MDG: Our landscape is changing fast, and I don’t mean that as a buzzword. We have complete jurisdictions being overhauled, new licensing regimes coming in play, merger & acquisitions, increased scrutiny, and audits. And regulators expect operators and providers to deliver what they expect from them, not just to adhere to the letter of the law.
That playing field is where we flourish. You need to be able to read any law or regulation and create a workable process out of it, that reaches compliance but also enables the company to be commercially viable. The team of consultants we compiled in my role as Chief Compliance Officer are true experts in their niche, and they have industry experience.
BC: As a co-founder, what values do you believe have been crucial in shaping BetComply’s success?
MDG: Integrity and bluntness.
Integrity shows in the way we manage clients and projects. Consultants sometimes have a reputation of overselling and underdelivering. They sell the dream, deliver not even 80% of what they promised but they do charge 180% of what they estimated.
We treat projects and assignments as if they are our own. When you treat it as a personal achievement or failure, you run the extra mile (or hour). Not to charge the hour, but to deliver the project.
Bluntness shows in the way we provide advice; clear-cut and practical. No political speeches and words and sentences to fill up a page. We translate difficult law and regulations into workable processes, so you need to be able to explain that like how I explain my work to my family at birthdays. It’s not about sounding like an expert; it’s about transmitting the message to someone that is not.
BC: What innovations or developments in the compliance industry do you find particularly exciting or noteworthy?
MDG: The development we are seeing in AI is exciting. What makes it particularly exciting as a compliance consultant, is explainability. It’s already difficult to explain current regulations, frameworks and processes to a regulator or an outsider. Explaining how AI functions, how it adheres to compliance regulations and where it lacks is going to extremely difficult. But I like difficult.
BC: What motivates and excites you most about the future of BetComply and the impact it can have on the industry?
MDG: We can already see the difference that we are making and the potential that has for our future. We created BetComply to disrupt and do better as an industry.
From experience we know companies struggle with navigating between law firms, consultants, test labs, developers, providers to get their product into market. They navigate their idea through all these hoops, everyone charges crazy fee, no one works together, and ownership lacks. 10’s of invoices, no results.
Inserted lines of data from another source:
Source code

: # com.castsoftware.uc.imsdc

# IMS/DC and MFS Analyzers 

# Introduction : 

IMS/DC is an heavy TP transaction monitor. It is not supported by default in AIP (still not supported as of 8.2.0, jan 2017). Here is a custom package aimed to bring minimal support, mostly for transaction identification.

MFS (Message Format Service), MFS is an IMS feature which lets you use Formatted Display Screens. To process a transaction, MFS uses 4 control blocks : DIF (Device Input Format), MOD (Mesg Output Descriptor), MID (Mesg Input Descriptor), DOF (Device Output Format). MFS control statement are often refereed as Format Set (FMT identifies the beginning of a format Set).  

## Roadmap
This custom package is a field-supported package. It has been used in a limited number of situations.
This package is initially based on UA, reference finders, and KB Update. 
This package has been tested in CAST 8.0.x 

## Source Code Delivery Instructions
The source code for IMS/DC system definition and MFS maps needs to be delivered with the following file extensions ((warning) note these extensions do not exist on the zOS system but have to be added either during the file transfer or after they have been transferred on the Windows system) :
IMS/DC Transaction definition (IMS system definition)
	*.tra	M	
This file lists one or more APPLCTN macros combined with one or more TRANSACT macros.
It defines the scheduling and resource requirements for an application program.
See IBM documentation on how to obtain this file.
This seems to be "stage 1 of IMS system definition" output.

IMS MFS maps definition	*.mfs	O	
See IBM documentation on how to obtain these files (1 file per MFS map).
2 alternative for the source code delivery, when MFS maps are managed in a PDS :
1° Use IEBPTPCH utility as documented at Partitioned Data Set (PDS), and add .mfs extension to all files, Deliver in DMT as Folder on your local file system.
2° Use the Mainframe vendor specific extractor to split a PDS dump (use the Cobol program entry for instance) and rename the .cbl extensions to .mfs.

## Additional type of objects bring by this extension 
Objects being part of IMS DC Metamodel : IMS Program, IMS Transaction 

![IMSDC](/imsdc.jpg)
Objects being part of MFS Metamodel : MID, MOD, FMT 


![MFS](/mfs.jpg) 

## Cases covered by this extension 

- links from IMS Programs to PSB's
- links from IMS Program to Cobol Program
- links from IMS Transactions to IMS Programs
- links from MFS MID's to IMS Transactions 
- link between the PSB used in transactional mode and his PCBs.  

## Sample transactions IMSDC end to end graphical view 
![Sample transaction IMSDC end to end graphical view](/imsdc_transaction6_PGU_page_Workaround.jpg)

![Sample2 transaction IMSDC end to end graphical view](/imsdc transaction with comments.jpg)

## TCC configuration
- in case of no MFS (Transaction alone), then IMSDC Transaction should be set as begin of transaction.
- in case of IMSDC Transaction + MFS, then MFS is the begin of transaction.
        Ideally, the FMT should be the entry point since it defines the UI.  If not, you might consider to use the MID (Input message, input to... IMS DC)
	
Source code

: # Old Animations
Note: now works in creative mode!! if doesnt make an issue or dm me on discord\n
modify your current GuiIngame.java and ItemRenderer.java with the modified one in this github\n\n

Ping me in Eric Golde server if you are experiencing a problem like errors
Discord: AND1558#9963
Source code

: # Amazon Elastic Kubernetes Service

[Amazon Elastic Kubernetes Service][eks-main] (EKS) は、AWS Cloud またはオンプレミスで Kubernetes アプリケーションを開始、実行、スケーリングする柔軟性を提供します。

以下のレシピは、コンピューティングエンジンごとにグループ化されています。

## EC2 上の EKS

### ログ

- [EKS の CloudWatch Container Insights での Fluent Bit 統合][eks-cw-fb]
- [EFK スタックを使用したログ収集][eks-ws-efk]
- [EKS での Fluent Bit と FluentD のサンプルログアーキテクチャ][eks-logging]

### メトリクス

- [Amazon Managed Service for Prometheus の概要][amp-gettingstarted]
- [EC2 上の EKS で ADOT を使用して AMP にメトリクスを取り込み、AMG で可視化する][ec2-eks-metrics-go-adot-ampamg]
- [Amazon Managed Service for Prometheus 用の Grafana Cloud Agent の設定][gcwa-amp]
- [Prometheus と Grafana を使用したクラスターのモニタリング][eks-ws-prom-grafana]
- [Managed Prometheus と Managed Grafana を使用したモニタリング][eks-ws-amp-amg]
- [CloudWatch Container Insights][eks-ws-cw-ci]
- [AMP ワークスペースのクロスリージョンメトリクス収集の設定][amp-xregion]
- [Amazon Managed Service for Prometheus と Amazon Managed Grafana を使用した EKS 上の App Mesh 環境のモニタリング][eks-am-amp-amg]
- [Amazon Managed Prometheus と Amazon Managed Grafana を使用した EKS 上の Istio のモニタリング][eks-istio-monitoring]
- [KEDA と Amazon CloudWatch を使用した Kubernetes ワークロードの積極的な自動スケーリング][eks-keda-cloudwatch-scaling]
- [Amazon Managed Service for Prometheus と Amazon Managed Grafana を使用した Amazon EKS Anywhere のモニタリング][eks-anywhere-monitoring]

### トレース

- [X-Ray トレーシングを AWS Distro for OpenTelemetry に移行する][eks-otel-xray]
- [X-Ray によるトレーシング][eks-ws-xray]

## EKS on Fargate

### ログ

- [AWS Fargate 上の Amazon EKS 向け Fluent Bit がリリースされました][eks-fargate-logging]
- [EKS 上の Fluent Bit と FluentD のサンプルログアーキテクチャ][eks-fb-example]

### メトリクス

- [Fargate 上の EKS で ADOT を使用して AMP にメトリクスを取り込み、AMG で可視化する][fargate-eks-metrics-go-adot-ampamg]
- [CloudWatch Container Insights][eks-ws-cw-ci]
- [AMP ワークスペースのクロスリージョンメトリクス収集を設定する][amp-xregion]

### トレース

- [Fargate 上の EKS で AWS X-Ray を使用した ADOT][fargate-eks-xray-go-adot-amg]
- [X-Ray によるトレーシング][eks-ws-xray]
BetComply is and will even more become, the place to go to with these needs. Clear timeline, clear pricing, clear points of contact. Allowing you to focus on what you do best, while we take care of the rest.
BC: As a co-founder, how do you maintain a healthy work-life balance, and what strategies have you found effective in managing the demands of both?
MDG: Marry someone great and talk to them a lot.
I married a superwoman, that surely helps. Doing anything that is considered big, challenging, or adventurous requires you to have a strong foundation back at home. She doesn’t always understand how I do these things; I surely don’t understand how she does what she does. But we both understand we do it together. So, we talk, a lot.
BC: Outside of the office, what hobbies or activities do you enjoy to unwind and recharge?
MDG: I have great kids, two dogs and a farm in Portugal. Spending time outside with them, by the river, in the forest, doing anything. Building a tower of blocks (just to destroy it again) with your 2-year-old can be rather relaxing I found.
BC: If you could have dinner with any historical figure, who would it be and why?
MDG: It would probably be some regular, normal person from an interesting time like the Industrial Revolution or the Dark Ages. I find it more intriguing to listen to someone ordinary in an extraordinary time than to talk to someone who thinks of themselves as very important.
BC: Do you have a favourite travel destination or a dream vacation spot you hope to visit in the future?
MDG: I still haven’t been across the Big Pond. And I keep telling myself every year that I’m going. So I’m going, this year.
BC: What’s an interesting or quirky fact about you that people might not know but would find intriguing?
MDG: I have a history in teaching creative writing, poetry, stories, and songs, to troubled youth and prisoners in mental health wards.